TASK DIRECTIONS → For the word "title", state how many lines of the records include it, with no other text.

RECORDS FOR THIS TASK →
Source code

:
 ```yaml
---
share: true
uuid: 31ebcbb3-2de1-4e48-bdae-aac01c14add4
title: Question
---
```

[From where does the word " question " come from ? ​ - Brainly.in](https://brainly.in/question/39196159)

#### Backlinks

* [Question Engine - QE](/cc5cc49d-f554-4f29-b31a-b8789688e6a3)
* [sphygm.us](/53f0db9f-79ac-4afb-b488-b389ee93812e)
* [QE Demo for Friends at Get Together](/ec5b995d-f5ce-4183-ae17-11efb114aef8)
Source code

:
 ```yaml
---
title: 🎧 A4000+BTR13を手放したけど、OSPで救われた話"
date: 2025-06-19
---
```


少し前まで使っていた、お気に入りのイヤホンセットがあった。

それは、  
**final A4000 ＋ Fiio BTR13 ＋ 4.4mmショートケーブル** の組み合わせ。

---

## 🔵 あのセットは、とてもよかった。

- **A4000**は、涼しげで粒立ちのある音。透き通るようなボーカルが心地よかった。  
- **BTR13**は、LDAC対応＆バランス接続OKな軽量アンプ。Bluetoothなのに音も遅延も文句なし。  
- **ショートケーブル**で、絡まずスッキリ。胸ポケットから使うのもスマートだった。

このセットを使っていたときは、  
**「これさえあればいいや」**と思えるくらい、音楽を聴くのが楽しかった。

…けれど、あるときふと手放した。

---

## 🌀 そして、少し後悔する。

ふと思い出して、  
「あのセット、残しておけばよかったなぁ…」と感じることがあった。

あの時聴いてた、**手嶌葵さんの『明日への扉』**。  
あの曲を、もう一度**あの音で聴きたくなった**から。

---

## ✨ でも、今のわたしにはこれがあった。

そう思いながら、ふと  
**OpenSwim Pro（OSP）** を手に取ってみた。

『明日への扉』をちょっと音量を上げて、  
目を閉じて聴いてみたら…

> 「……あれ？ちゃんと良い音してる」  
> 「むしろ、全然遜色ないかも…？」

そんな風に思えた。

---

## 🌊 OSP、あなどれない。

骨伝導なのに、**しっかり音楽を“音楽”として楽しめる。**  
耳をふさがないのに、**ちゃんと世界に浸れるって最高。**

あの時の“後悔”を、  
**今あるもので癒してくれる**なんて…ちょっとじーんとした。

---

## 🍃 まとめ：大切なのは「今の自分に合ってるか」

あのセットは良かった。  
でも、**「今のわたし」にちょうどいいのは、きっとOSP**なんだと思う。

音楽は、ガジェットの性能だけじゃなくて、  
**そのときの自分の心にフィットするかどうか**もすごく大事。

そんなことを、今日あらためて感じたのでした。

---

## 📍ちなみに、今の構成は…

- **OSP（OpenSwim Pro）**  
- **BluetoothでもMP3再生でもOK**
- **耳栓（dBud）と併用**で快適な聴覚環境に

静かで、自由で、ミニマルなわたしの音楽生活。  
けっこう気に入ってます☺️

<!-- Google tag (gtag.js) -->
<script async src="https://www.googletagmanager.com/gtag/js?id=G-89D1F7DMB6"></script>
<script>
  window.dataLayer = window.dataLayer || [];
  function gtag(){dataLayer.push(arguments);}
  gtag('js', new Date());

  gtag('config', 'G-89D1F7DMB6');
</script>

TASK SOLUTION → 2